Source records:
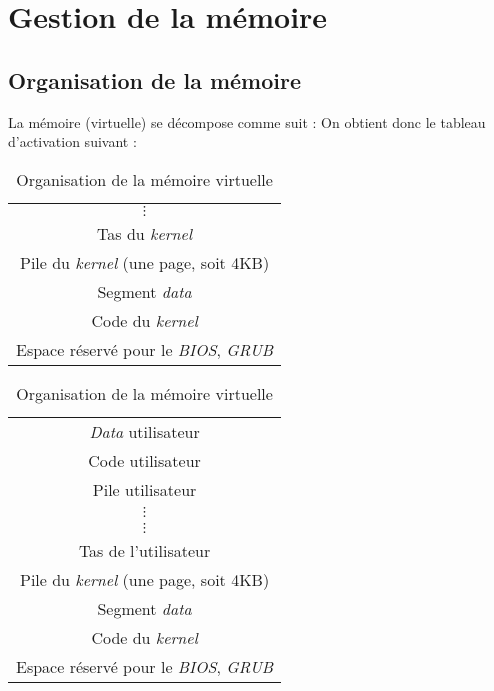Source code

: \documentclass[a4paper, 10pt, french]{article}
\newcommand{\foreign}[1]{\emph{#1}}
\begin{document}
\section{Gestion de la mémoire}

\subsection{Organisation de la mémoire}

La mémoire (virtuelle) se décompose comme suit :
On obtient donc le tableau d'activation suivant :
\begin{table}[H]
 \centering
 \begin{subtable}[h]{.5\linewidth}
 \centering
 \begin{tabular}{|c|}
 \hline
 $\vdots$ \\
 Tas du \foreign{kernel} \\
 \hline
 Pile du \foreign{kernel} (une page, soit 4KB) \\
 Segment \foreign{data} \\
 Code du \foreign{kernel} \\
 \hline
 Espace réservé pour le \foreign{BIOS}, \foreign{GRUB} \\
 \hline
\end{tabular}
\caption{Espace mémoire du noyau}
\end{subtable}


\begin{subtable}[h]{.5\linewidth}
 \centering
 \begin{tabular}{|c|}
  \hline
 \foreign{Data} utilisateur \\
 Code utilisateur \\
 \hline
 Pile utilisateur \\
 $\vdots$ \\
 \hline
 $\vdots$ \\
 Tas de l'utilisateur \\
 \hline
 Pile du \foreign{kernel} (une page, soit 4KB) \\
 Segment \foreign{data} \\
 Code du \foreign{kernel} \\
 \hline
 Espace réservé pour le \foreign{BIOS}, \foreign{GRUB} \\
 \hline
 \end{tabular}

 \caption{Espace mémoire de l'utilisateur}
\end{subtable}
\caption{Organisation de la mémoire virtuelle}
\end{table}
\end{document}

Work instruction:
Check each line of the entries above for the word "virtuelle". List the ones that have it.

Written answer:
La mémoire (virtuelle) se décompose comme suit :
\caption{Organisation de la mémoire virtuelle}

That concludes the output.